The Eameses had been working on techniques to mold and bend plywood, and they were able to come up with this splint design — conforming to the body without a lot of extra joints and parts. The wood design became a secure, lightweight, nest-able solution, and they produced more than 150,000 such splints for the Navy.
Over the next decade, the Eameses would go on to refine their wood-molding process to create both sculpture and functional design pieces, most notably, this celebrated chair:
Graham Pullin, in his book, Design Meets Disability, cites this story as an example of a seemingly specialized design problem — improving a battlefield medical aid for wounded soldiers — that inspired a whole aesthetic in modernist furnishings. The chairs launched a thousand imitators, and a new ethos of simple, organic lines in household objects.
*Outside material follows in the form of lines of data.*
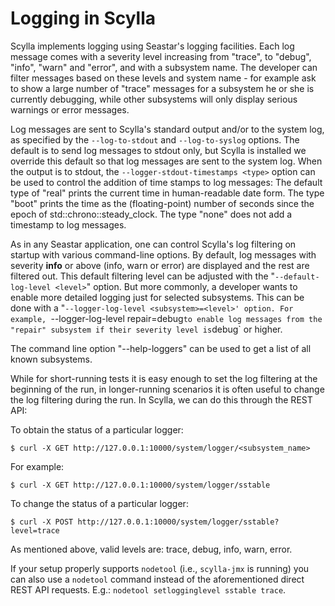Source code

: # Logging in Scylla
Scylla implements logging using Seastar's logging facilities. Each log message comes with a severity level increasing from "trace", to "debug", "info", "warn" and "error", and with a subsystem name. The developer can filter messages based on these levels and system name - for example ask to show a large number of "trace" messages for a subsystem he or she is currently debugging, while other subsystems will only display serious warnings or error messages.

Log messages are sent to Scylla's standard output and/or to the system log, as specified by the `--log-to-stdout` and `--log-to-syslog` options. The default is to send log messages to stdout only, but Scylla is installed we override this default so that log messages are sent to the system log. When the output is to stdout, the `--logger-stdout-timestamps <type>` option can be used to control the addition of time stamps to log messages: The default type of "real" prints the current time in human-readable date form. The type "boot" prints the time as the (floating-point) number of seconds since the epoch of std::chrono::steady_clock. The type "none" does not add a timestamp to log messages.

As in any Seastar application, one can control Scylla's log filtering on startup with various command-line options. By default, log messages with severity **info** or above (info, warn or error) are displayed and the rest are filtered out. This default filtering level can be adjusted with the "`--default-log-level <level>`" option. But more commonly, a developer wants to enable more detailed logging just for selected subsystems. This can be done with a "`--logger-log-level <subsystem>=<level>' option. For example, `--logger-log-level repair=debug` to enable log messages from the "repair" subsystem if their severity level is `debug` or higher.

The command line option "--help-loggers" can be used to get a list of all known subsystems.

While for short-running tests it is easy enough to set the log filtering at the beginning of the run, in longer-running scenarios it is often useful to change the log filtering during the run. In Scylla, we can do this through the REST API:

To obtain the status of a particular logger:

```
$ curl -X GET http://127.0.0.1:10000/system/logger/<subsystem_name>
```

For example: 

```
$ curl -X GET http://127.0.0.1:10000/system/logger/sstable
```

To change the status of a particular logger:

```
$ curl -X POST http://127.0.0.1:10000/system/logger/sstable?level=trace
```

As mentioned above, valid levels are: trace, debug, info, warn, error.

If your setup properly supports `nodetool` (i.e., `scylla-jmx` is running) you can also use a `nodetool` command instead of the aforementioned direct REST API requests. E.g.: `nodetool setlogginglevel sstable trace`.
It’s easy to assume that such innovation would more often happen in reverse: that a generalized design solution would “trickle down” to the narrow confines of adaptive and assistive aids. But, as Pullin points out, this example suggests that disability concerns are in fact an overlooked source of rich aesthetic ideas, with relevance and impact for design far beyond their immediate starting point.
More than that, I think this story demonstrates why everyone should pay more attention to matters of disability.
You might imagine that “disability studies” is just one more category of identity research that’s been created primarily for political advocacy, interesting only to those directly affected by issues of accessibility, accommodation, or special rights. But “disabled-ness” is another matter altogether. There are at least two big reasons why disability concerns are everyone’s concerns.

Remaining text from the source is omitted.